§ What the exercise asks
Scan the entries for lines containing the string "href". Reply with how many there are, and nothing else.

========

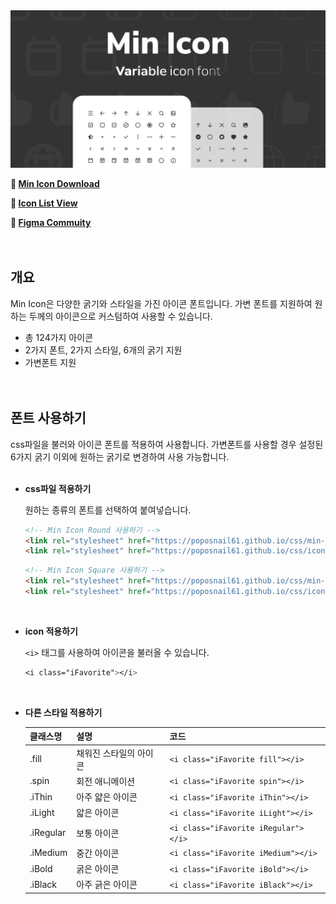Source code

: 
<img src="https://github.com/poposnail61/MinIcon/blob/main/Cover.jpg?raw=true">



**🔗 [Min Icon Download](https://github.com/poposnail61/MinIcon/releases/download/v1.0/MinIcon.zip)**

**🔗 [Icon List View](https://jinseong-kim.notion.site/d70b3e35d80a4b289a708d2704023463?v=988aca0ba81c4e39971b71767d5f4479)**

**🔗 [Figma Commuity](https://www.figma.com/community/file/1102264404570708098/Min-Icon---Variable-icon-font)**
<br><br><br>



## 개요

Min Icon은 다양한 굵기와 스타일을 가진 아이콘 폰트입니다. 가변 폰트를 지원하여 원하는 두께의 아이콘으로 커스텀하여 사용할 수 있습니다.

- 총 124가지 아이콘
- 2가지 폰트, 2가지 스타일, 6개의 굵기 지원
- 가변폰트 지원
<br><br><br>

## 폰트 사용하기

css파일을 불러와 아이콘 폰트를 적용하여 사용합니다. 가변폰트를 사용할 경우 설정된 6가지 굵기 이외에 원하는 굵기로 변경하여 사용 가능합니다.
<br><br>

- **css파일 적용하기**
    
    원하는 종류의 폰트를 선택하여 붙여넣습니다.
    
    ```html
    <!-- Min Icon Round 사용하기 -->
    <link rel="stylesheet" href="https://poposnail61.github.io/css/min-icon-round.css">
    <link rel="stylesheet" href="https://poposnail61.github.io/css/icon.css">
    ```
    
    ```html
    <!-- Min Icon Square 사용하기 -->
    <link rel="stylesheet" href="https://poposnail61.github.io/css/min-icon-square.css">
    <link rel="stylesheet" href="https://poposnail61.github.io/css/icon.css">
    ```
    
    <br>
- **icon 적용하기**

    ```<i>``` 태그를 사용하여 아이콘을 불러올 수 있습니다.
    ```css
    <i class="iFavorite"></i>
    ```
    <br>
- **다른 스타일 적용하기**
    
    
    | 클래스명 | 설명 | 코드 |
    | --- | --- | --- |
    | .fill | 채워진 스타일의 아이콘 | ```<i class="iFavorite fill"></i>``` |
    | .spin | 회전 애니메이션 | ```<i class="iFavorite spin"></i>``` |
    | .iThin | 아주 얇은 아이콘 | ```<i class="iFavorite iThin"></i>``` |
    | .iLight | 얇은 아이콘 | ```<i class="iFavorite iLight"></i>``` |
    | .iRegular | 보통 아이콘 | ```<i class="iFavorite iRegular"></i>``` |
    | .iMedium | 중간 아이콘 | ```<i class="iFavorite iMedium"></i>``` |
    | .iBold | 굵은 아이콘 | ```<i class="iFavorite iBold"></i>``` |
    | .iBlack | 아주 긁은 아이콘 | ```<i class="iFavorite iBlack"></i>``` |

========

§ The completed task
4